====== Data extracts ======

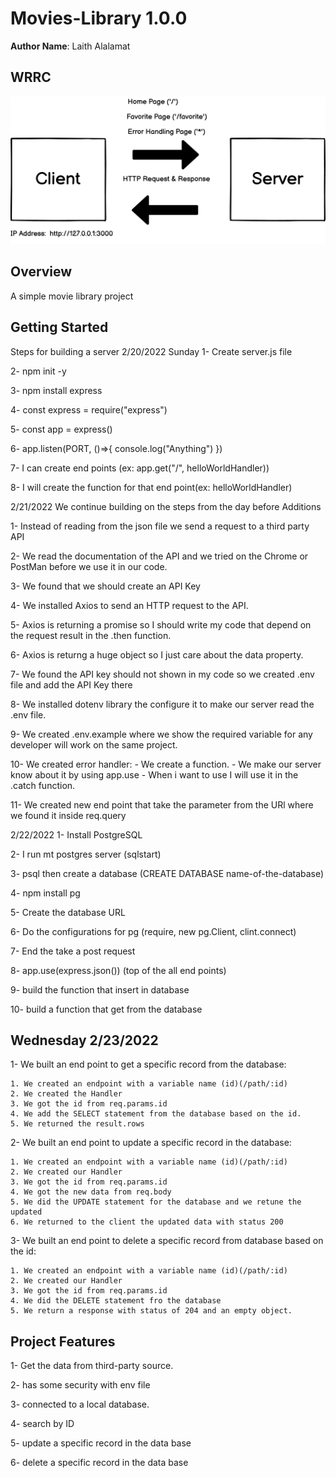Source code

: # Movies-Library 1.0.0

**Author Name**: Laith Alalamat

## WRRC

![WRRC](./assets/WRRC.png)


## Overview

A simple movie library project

## Getting Started
Steps for building a server 2/20/2022 Sunday 
1- Create server.js file

2- npm init -y

3- npm install express

4- const express = require("express")

5- const app = express()

6- app.listen(PORT, ()=>{ console.log("Anything") })

7- I can create end points (ex: app.get("/", helloWorldHandler))

8- I will create the function for that end point(ex: helloWorldHandler)

2/21/2022 We continue building on the steps from the day before Additions

1- Instead of reading from the json file we send a request to a third party API

2- We read the documentation of the API and we tried on the Chrome or PostMan before we use it in our code.

3- We found that we should create an API Key

4- We installed Axios to send an HTTP request to the API.

5- Axios is returning a promise so I should write my code that depend on the request result in the .then function.

6- Axios is returng a huge object so I just care about the data property.

7- We found the API key should not shown in my code so we created .env file and add the API Key there

8- We installed dotenv library the configure it to make our server read the .env file.

9- We created .env.example where we show the required variable for any developer will work on the same project.

10- We created error handler: - We create a function. - We make our server know about it by using app.use - When i want to use I will use it in the .catch function.

11- We created new end point that take the parameter from the URl where we found it inside req.query

2/22/2022
1- Install PostgreSQL

2- I run mt postgres server (sqlstart)

3- psql then create a database (CREATE DATABASE name-of-the-database)

4- npm install pg

5- Create the database URL

6- Do the configurations for pg (require, new pg.Client, clint.connect)

7- End the take a post request

8- app.use(express.json()) (top of the all end points)

9- build the function that insert in database

10- build a function that get from the database

## Wednesday 2/23/2022
1- We built an end point to get a specific record from the database:

    1. We created an endpoint with a variable name (id)(/path/:id)
    2. We created the Handler
    3. We got the id from req.params.id
    4. We add the SELECT statement from the database based on the id.
    5. We returned the result.rows

2- We built an end point to update a specific record in the database:

    1. We created an endpoint with a variable name (id)(/path/:id)
    2. We created our Handler
    3. We got the id from req.params.id
    4. We got the new data from req.body
    5. We did the UPDATE statement for the database and we retune the updated 
    6. We returned to the client the updated data with status 200

3- We built an end point to delete a specific record from database based on the id:

    1. We created an endpoint with a variable name (id)(/path/:id)
    2. We created our Handler
    3. We got the id from req.params.id
    4. We did the DELETE statement fro the database
    5. We return a response with status of 204 and an empty object.


## Project Features

1- Get the data from third-party source.

2- has some security with env file 

3- connected to a local database.

4- search by ID

5- update a specific record in the data base

6- delete a specific record in the data base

======

▸ **Goal of the exercise**:
Could you write out the records exactly while omitting every picture?

▸ **Task solution**:
Source code

: # Movies-Library 1.0.0

**Author Name**: Laith Alalamat

## WRRC

![WRRC](./assets/WRRC.png)


## Overview

A simple movie library project

## Getting Started
Steps for building a server 2/20/2022 Sunday 
1- Create server.js file

2- npm init -y

3- npm install express

4- const express = require("express")

5- const app = express()

6- app.listen(PORT, ()=>{ console.log("Anything") })

7- I can create end points (ex: app.get("/", helloWorldHandler))

8- I will create the function for that end point(ex: helloWorldHandler)

2/21/2022 We continue building on the steps from the day before Additions

1- Instead of reading from the json file we send a request to a third party API

2- We read the documentation of the API and we tried on the Chrome or PostMan before we use it in our code.

3- We found that we should create an API Key

4- We installed Axios to send an HTTP request to the API.

5- Axios is returning a promise so I should write my code that depend on the request result in the .then function.

6- Axios is returng a huge object so I just care about the data property.

7- We found the API key should not shown in my code so we created .env file and add the API Key there

8- We installed dotenv library the configure it to make our server read the .env file.

9- We created .env.example where we show the required variable for any developer will work on the same project.

10- We created error handler: - We create a function. - We make our server know about it by using app.use - When i want to use I will use it in the .catch function.

11- We created new end point that take the parameter from the URl where we found it inside req.query

2/22/2022
1- Install PostgreSQL

2- I run mt postgres server (sqlstart)

3- psql then create a database (CREATE DATABASE name-of-the-database)

4- npm install pg

5- Create the database URL

6- Do the configurations for pg (require, new pg.Client, clint.connect)

7- End the take a post request

8- app.use(express.json()) (top of the all end points)

9- build the function that insert in database

10- build a function that get from the database

## Wednesday 2/23/2022
1- We built an end point to get a specific record from the database:

    1. We created an endpoint with a variable name (id)(/path/:id)
    2. We created the Handler
    3. We got the id from req.params.id
    4. We add the SELECT statement from the database based on the id.
    5. We returned the result.rows

2- We built an end point to update a specific record in the database:

    1. We created an endpoint with a variable name (id)(/path/:id)
    2. We created our Handler
    3. We got the id from req.params.id
    4. We got the new data from req.body
    5. We did the UPDATE statement for the database and we retune the updated 
    6. We returned to the client the updated data with status 200

3- We built an end point to delete a specific record from database based on the id:

    1. We created an endpoint with a variable name (id)(/path/:id)
    2. We created our Handler
    3. We got the id from req.params.id
    4. We did the DELETE statement fro the database
    5. We return a response with status of 204 and an empty object.


## Project Features

1- Get the data from third-party source.

2- has some security with env file 

3- connected to a local database.

4- search by ID

5- update a specific record in the data base

6- delete a specific record in the data base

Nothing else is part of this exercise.